- **What to produce**
In your answer, print each of the records below exactly.

- **Provided records**
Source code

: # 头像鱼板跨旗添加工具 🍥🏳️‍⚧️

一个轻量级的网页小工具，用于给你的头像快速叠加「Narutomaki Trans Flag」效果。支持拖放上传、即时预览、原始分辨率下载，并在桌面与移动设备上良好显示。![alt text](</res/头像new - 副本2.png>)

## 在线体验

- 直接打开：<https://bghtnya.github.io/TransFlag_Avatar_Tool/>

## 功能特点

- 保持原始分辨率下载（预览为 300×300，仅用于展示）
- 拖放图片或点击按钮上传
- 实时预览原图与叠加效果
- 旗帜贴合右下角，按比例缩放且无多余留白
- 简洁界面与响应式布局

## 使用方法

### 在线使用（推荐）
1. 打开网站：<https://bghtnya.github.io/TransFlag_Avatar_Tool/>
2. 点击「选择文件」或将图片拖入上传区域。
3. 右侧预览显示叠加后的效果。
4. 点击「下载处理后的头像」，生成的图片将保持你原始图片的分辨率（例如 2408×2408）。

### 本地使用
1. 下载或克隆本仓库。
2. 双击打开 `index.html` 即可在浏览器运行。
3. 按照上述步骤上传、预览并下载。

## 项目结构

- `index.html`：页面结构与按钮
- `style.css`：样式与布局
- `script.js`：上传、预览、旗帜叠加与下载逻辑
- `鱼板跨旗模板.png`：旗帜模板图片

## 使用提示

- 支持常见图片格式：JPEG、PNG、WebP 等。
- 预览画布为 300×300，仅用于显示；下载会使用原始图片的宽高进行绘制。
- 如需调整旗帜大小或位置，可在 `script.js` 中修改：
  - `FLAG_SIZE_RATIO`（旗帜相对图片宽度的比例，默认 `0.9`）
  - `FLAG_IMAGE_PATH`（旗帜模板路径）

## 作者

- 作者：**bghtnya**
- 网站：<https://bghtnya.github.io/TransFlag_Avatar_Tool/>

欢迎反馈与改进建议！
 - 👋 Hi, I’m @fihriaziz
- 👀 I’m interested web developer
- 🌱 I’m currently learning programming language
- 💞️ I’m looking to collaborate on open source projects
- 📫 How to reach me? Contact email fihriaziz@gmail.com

- **Finished task**
Source code

: # 头像鱼板跨旗添加工具 🍥🏳️‍⚧️

一个轻量级的网页小工具，用于给你的头像快速叠加「Narutomaki Trans Flag」效果。支持拖放上传、即时预览、原始分辨率下载，并在桌面与移动设备上良好显示。![alt text](</res/头像new - 副本2.png>)

## 在线体验

- 直接打开：<https://bghtnya.github.io/TransFlag_Avatar_Tool/>

## 功能特点

- 保持原始分辨率下载（预览为 300×300，仅用于展示）
- 拖放图片或点击按钮上传
- 实时预览原图与叠加效果
- 旗帜贴合右下角，按比例缩放且无多余留白
- 简洁界面与响应式布局

## 使用方法

### 在线使用（推荐）
1. 打开网站：<https://bghtnya.github.io/TransFlag_Avatar_Tool/>
2. 点击「选择文件」或将图片拖入上传区域。
3. 右侧预览显示叠加后的效果。
4. 点击「下载处理后的头像」，生成的图片将保持你原始图片的分辨率（例如 2408×2408）。

### 本地使用
1. 下载或克隆本仓库。
2. 双击打开 `index.html` 即可在浏览器运行。
3. 按照上述步骤上传、预览并下载。

## 项目结构

- `index.html`：页面结构与按钮
- `style.css`：样式与布局
- `script.js`：上传、预览、旗帜叠加与下载逻辑
- `鱼板跨旗模板.png`：旗帜模板图片

## 使用提示

- 支持常见图片格式：JPEG、PNG、WebP 等。
- 预览画布为 300×300，仅用于显示；下载会使用原始图片的宽高进行绘制。
- 如需调整旗帜大小或位置，可在 `script.js` 中修改：
  - `FLAG_SIZE_RATIO`（旗帜相对图片宽度的比例，默认 `0.9`）
  - `FLAG_IMAGE_PATH`（旗帜模板路径）

## 作者

- 作者：**bghtnya**
- 网站：<https://bghtnya.github.io/TransFlag_Avatar_Tool/>

欢迎反馈与改进建议！
 - 👋 Hi, I’m @fihriaziz
- 👀 I’m interested web developer
- 🌱 I’m currently learning programming language
- 💞️ I’m looking to collaborate on open source projects
- 📫 How to reach me? Contact email fihriaziz@gmail.com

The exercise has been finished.